In the case of Network A, the greater betweenness centrality refers to OEOG and LFBP as authors playing an important role as bridges. For example, the former is one of the nodes that makes the first two dense communities interact. In Network B, author OAB obtains the first position, going up from the third position in Network A. Most important, he is the only individual who remains in the top positions in both networks. In Network B, ERC gains importance as the author who brings together at least three communities but is still behind OAB.
A last conclusion from a gender perspective, among the top 15 authors for at least one of the centrality measures, five authors (LFBI, XCS, DPQM, ALPR and MCC1) are positioned in the A and B networks. While LFBI is present in all centrality measures for both networks, XCS does it only in the second network. Network B has a total of 12 women authors in this frame of measures, 4 more authors than Network A, and seven of them were not present before. At this point, the presence of women at these high levels continues to be low, despite their participation has been consolidating in a range between the 40 and 48 % of the total number of authors published annually in the last 5 years (EUI, 2019).

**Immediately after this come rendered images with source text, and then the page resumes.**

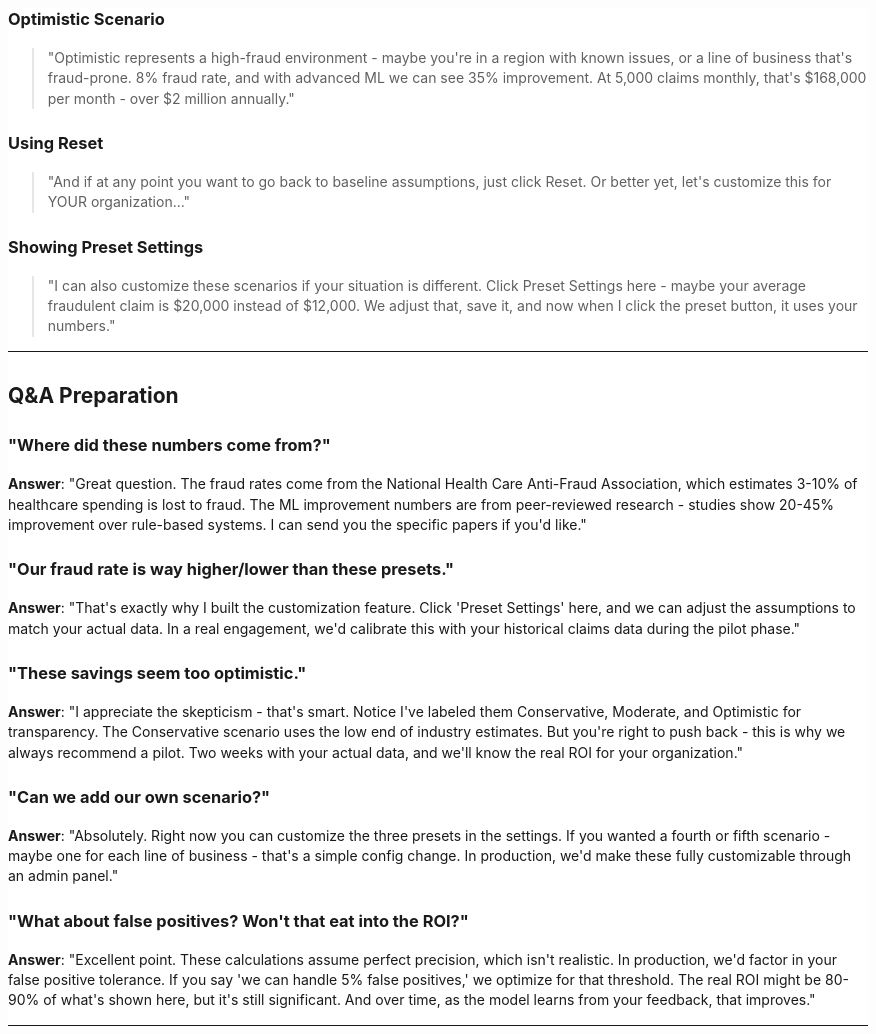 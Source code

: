 ### Optimistic Scenario

> "Optimistic represents a high-fraud environment - maybe you're in a region with known issues, or a line of business that's fraud-prone. 8% fraud rate, and with advanced ML we can see 35% improvement. At 5,000 claims monthly, that's $168,000 per month - over $2 million annually."

### Using Reset

> "And if at any point you want to go back to baseline assumptions, just click Reset. Or better yet, let's customize this for YOUR organization..."

### Showing Preset Settings

> "I can also customize these scenarios if your situation is different. Click Preset Settings here - maybe your average fraudulent claim is $20,000 instead of $12,000. We adjust that, save it, and now when I click the preset button, it uses your numbers."

---

## Q&A Preparation

### "Where did these numbers come from?"

**Answer**: "Great question. The fraud rates come from the National Health Care Anti-Fraud Association, which estimates 3-10% of healthcare spending is lost to fraud. The ML improvement numbers are from peer-reviewed research - studies show 20-45% improvement over rule-based systems. I can send you the specific papers if you'd like."

### "Our fraud rate is way higher/lower than these presets."

**Answer**: "That's exactly why I built the customization feature. Click 'Preset Settings' here, and we can adjust the assumptions to match your actual data. In a real engagement, we'd calibrate this with your historical claims data during the pilot phase."

### "These savings seem too optimistic."

**Answer**: "I appreciate the skepticism - that's smart. Notice I've labeled them Conservative, Moderate, and Optimistic for transparency. The Conservative scenario uses the low end of industry estimates. But you're right to push back - this is why we always recommend a pilot. Two weeks with your actual data, and we'll know the real ROI for your organization."

### "Can we add our own scenario?"

**Answer**: "Absolutely. Right now you can customize the three presets in the settings. If you wanted a fourth or fifth scenario - maybe one for each line of business - that's a simple config change. In production, we'd make these fully customizable through an admin panel."

### "What about false positives? Won't that eat into the ROI?"

**Answer**: "Excellent point. These calculations assume perfect precision, which isn't realistic. In production, we'd factor in your false positive tolerance. If you say 'we can handle 5% false positives,' we optimize for that threshold. The real ROI might be 80-90% of what's shown here, but it's still significant. And over time, as the model learns from your feedback, that improves."

---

Two recommendations can be drawn up: One addressed to the University Presses and the other directly the woman authors: first, always seek to increase the participation of women authors, especially in books by several authors, but also as book editors and peer reviewers; second, try to build a set of few but consistent co-authors, beyond their capacity to establish new collaborations.
Limitations and future research
The findings presented in this article are based on an exploratory pilot case study, which is unlikely to be free of limitations. Even though publishing books is a frequent way to share knowledge, it is not the only measure of research productivity because of differences in discipline productivity patterns. Moreover, taking the co-authorship network of one University Press implies comparison limitations with other scholarly book publishers. Nevertheless, this exploratory study shows interesting results that can be taken as a starting point for subsequent research.

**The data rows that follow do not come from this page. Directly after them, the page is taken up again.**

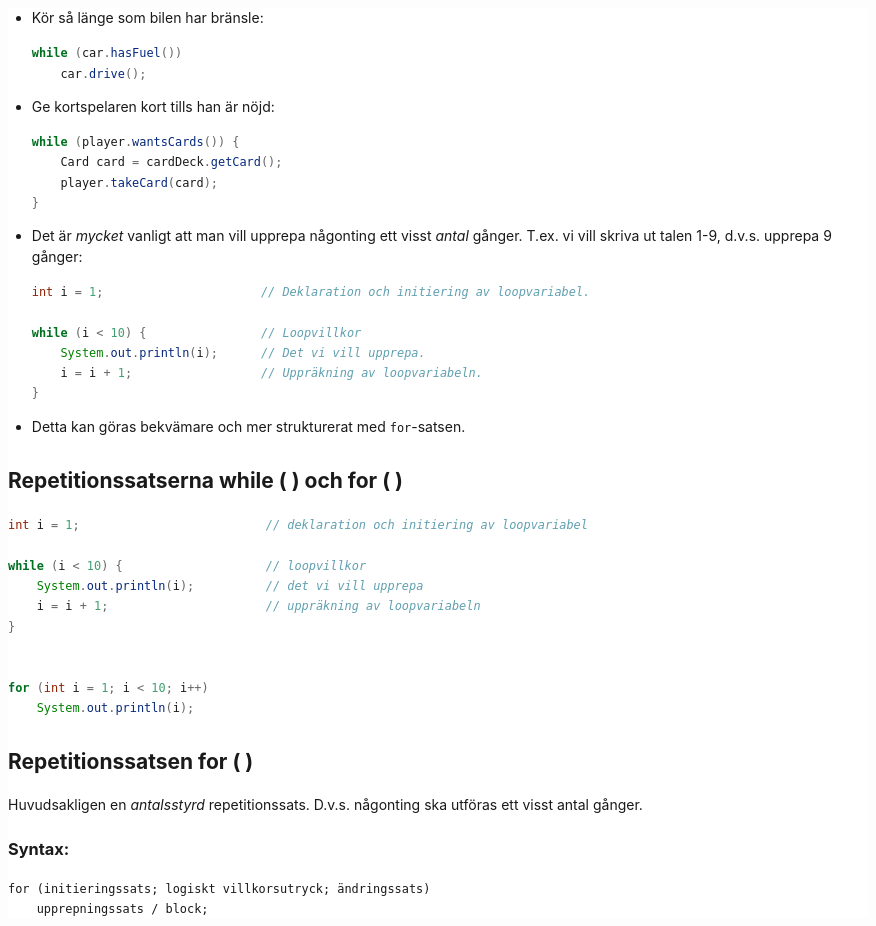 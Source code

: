 * Kör så länge som bilen har bränsle:

    ```java
    while (car.hasFuel())
        car.drive();
    ```

* Ge kortspelaren kort tills han är nöjd:

    ```java
    while (player.wantsCards()) {
        Card card = cardDeck.getCard();
        player.takeCard(card);
    }
    ```

* Det är *mycket* vanligt att man vill upprepa någonting ett visst *antal*
  gånger.  T.ex. vi vill skriva ut talen 1-9, d.v.s. upprepa 9 gånger:

    ```java
    int i = 1;                      // Deklaration och initiering av loopvariabel.

    while (i < 10) {                // Loopvillkor
        System.out.println(i);      // Det vi vill upprepa.
        i = i + 1;                  // Uppräkning av loopvariabeln.
    }
    ```


* Detta kan göras bekvämare och mer strukturerat med `for`-satsen.


Repetitionssatserna while ( ) och for ( )
-----------------------------------------

```java
int i = 1;                          // deklaration och initiering av loopvariabel

while (i < 10) {                    // loopvillkor
    System.out.println(i);          // det vi vill upprepa
    i = i + 1;                      // uppräkning av loopvariabeln
}


for (int i = 1; i < 10; i++)
    System.out.println(i);
```


Repetitionssatsen for ( )
-------------------------

Huvudsakligen en *antalsstyrd* repetitionssats.
D.v.s. någonting ska utföras ett visst antal gånger.

### Syntax:

    for (initieringssats; logiskt villkorsutryck; ändringssats)
        upprepningssats / block;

Still, results are compelling in at least three senses. First, the co-authorship network in scholarly production shows different patterns of collaboration regarding books in contrast to the traditional article analysis. Second, books are not just to be read for their content, they contain information like metadata, which also needs to be read because they allow bibliometric analysis. Being aware of it improves editorial decisions making processes, the value perceptions of the editorial house, and the professionalization of the editor labor. Finally, yet importantly, performing a step-by-step methodological demonstration with these results might become a model that could be replicated by other publishers.

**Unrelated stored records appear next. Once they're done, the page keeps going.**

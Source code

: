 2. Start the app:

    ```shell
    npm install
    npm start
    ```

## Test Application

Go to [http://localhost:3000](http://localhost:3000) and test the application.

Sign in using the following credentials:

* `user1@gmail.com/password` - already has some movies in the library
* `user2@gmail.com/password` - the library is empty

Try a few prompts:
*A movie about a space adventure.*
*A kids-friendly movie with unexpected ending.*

Future research is needed to confirm its wider applicability, as well as to dig into some areas to understand its complexity. To achieve that, this methodology procedure should be replicated for a wider and broader sample, considering not only university press cases but also other scholarly book publishers. Additionally, it might focus on getting a precise point regarding the collaboration and co-authorship network within a regional or nationwide research area, thus increasing the possibilities for international comparison.
Future studies should go beyond by focusing on what has been produced and study the effects of the publication of scholarly books. This could include an analysis of downloads, readings, and citations, as well as other types of impacts such as web positioning, or more socially relevant ones such as alternative metrics through mentions in social networks, academic blogs, book reviews, or press.